4. Do you buy things you don’t need? Everyone does. If you reduce the number of times you do this, you’ll reduce the chances of getting in debt too.
5. Do you always want the best? This doesn’t apply to everyone. But if you have to get brand named goods instead of generic ones, you could be in danger of spending more than you can afford. Ask yourself whether you really need to get the best or most expensive items all the time. Quite often you really don’t.
6. Do you treat yourself a bit too often? There is nothing wrong with the odd treat. But if you are treating yourself every single day, there is a good chance that you are using money to make yourself happy. Find other ways to treat yourself instead. You’ll get the same effect and you’ll run less risk of falling into debt.
7. Do you always live for today? Many people do, but you need to get a balance between today and tomorrow. Living for today leads to a lot more spending. When tomorrow comes, you may suddenly realize that you don’t have enough savings put away. You can live for today to a certain extent, but make sure you don’t sacrifice your future entirely, in the process.

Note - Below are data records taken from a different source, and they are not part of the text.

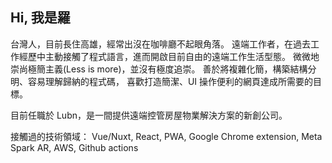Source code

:## Hi, 我是羅

台灣人，目前長住高雄，經常出沒在咖啡廳不起眼角落。
遠端工作者，在過去工作經歷中主動接觸了程式語言，進而開啟目前自由的遠端工作生活型態。
微微地崇尚極簡主義(Less is more)，並沒有極度追崇。
善於將複雜化簡，構築結構分明、容易理解歸納的程式碼，
喜歡打造簡潔、UI 操作便利的網頁達成所需要的目標。

目前任職於 Lubn，是一間提供遠端控管房屋物業解決方案的新創公司。

接觸過的技術領域：
Vue/Nuxt, React, PWA, Google Chrome extension, Meta Spark AR, AWS, Github actions
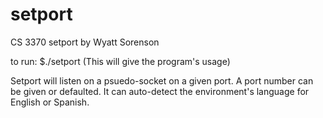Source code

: # setport
CS 3370 setport by Wyatt Sorenson

to run:
$./setport
(This will give the program's usage)

Setport will listen on a psuedo-socket on a given port. A port number can be
given or defaulted.  It can auto-detect the environment's language for English
or Spanish.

8. Do you buy before you think? We all do this occasionally. But if you are doing it often, you are setting yourself up for more debt. Say you buy ten things for ten dollars each. But what if you only really need three of those items? You could have saved yourself $70 if you had thought before you bought!
Could you put all these things into practice and still fall into unnecessary debt occasionally? Of course. No one is infallible. But you will owe a lot less if you follow the steps above.